= Beginning of Section =

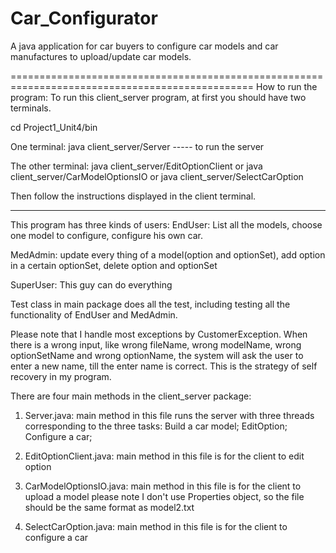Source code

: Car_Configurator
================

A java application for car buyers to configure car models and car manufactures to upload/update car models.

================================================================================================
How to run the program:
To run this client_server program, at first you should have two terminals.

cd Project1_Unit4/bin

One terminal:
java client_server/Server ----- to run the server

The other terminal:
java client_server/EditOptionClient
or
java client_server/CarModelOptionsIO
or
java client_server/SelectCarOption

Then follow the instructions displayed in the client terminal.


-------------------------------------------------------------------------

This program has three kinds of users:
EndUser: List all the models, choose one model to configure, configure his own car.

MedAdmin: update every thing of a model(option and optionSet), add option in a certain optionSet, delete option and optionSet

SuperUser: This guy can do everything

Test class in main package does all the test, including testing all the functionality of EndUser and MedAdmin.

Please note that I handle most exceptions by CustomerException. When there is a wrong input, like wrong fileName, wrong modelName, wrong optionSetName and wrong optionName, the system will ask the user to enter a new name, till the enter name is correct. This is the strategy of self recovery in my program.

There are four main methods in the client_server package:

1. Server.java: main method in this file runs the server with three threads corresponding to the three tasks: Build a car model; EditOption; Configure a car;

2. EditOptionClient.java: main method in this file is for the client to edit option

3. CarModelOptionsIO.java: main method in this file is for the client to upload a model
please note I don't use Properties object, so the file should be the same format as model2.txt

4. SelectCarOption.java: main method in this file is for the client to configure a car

= End of Section =
= Beginning of Section =

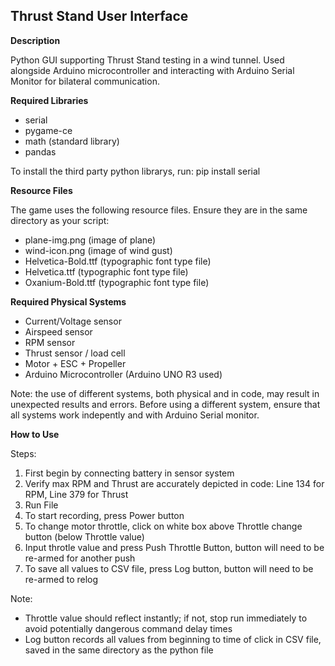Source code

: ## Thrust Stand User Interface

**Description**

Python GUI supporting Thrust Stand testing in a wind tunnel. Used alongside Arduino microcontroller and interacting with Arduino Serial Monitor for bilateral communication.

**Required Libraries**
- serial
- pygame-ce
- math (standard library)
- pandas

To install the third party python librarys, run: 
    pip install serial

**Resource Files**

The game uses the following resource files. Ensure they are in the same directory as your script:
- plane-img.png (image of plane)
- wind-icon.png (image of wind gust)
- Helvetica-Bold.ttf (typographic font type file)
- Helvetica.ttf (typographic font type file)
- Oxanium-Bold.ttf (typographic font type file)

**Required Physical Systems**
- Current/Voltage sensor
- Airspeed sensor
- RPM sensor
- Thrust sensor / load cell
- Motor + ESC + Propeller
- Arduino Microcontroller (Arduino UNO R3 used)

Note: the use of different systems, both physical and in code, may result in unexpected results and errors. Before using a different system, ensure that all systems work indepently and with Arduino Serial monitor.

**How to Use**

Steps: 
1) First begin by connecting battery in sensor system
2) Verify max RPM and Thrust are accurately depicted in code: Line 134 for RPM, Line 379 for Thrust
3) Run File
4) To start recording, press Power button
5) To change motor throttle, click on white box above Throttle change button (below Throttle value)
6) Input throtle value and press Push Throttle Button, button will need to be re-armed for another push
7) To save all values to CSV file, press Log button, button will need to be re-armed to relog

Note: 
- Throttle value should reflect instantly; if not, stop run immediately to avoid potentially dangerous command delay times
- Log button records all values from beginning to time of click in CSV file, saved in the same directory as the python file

= End of Section =
= Beginning of Section =

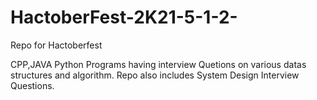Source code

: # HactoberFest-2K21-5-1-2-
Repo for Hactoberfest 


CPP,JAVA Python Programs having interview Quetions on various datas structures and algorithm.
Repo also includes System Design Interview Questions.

= End of Section =

Please reproduce, exactly as they appear above, the lines from the line containing "Note: the use" up to and including the line containing "4) To start recording, press Power button".

**Exercise solution:**
Note: the use of different systems, both physical and in code, may result in unexpected results and errors. Before using a different system, ensure that all systems work indepently and with Arduino Serial monitor.

**How to Use**

Steps: 
1) First begin by connecting battery in sensor system
2) Verify max RPM and Thrust are accurately depicted in code: Line 134 for RPM, Line 379 for Thrust
3) Run File
4) To start recording, press Power button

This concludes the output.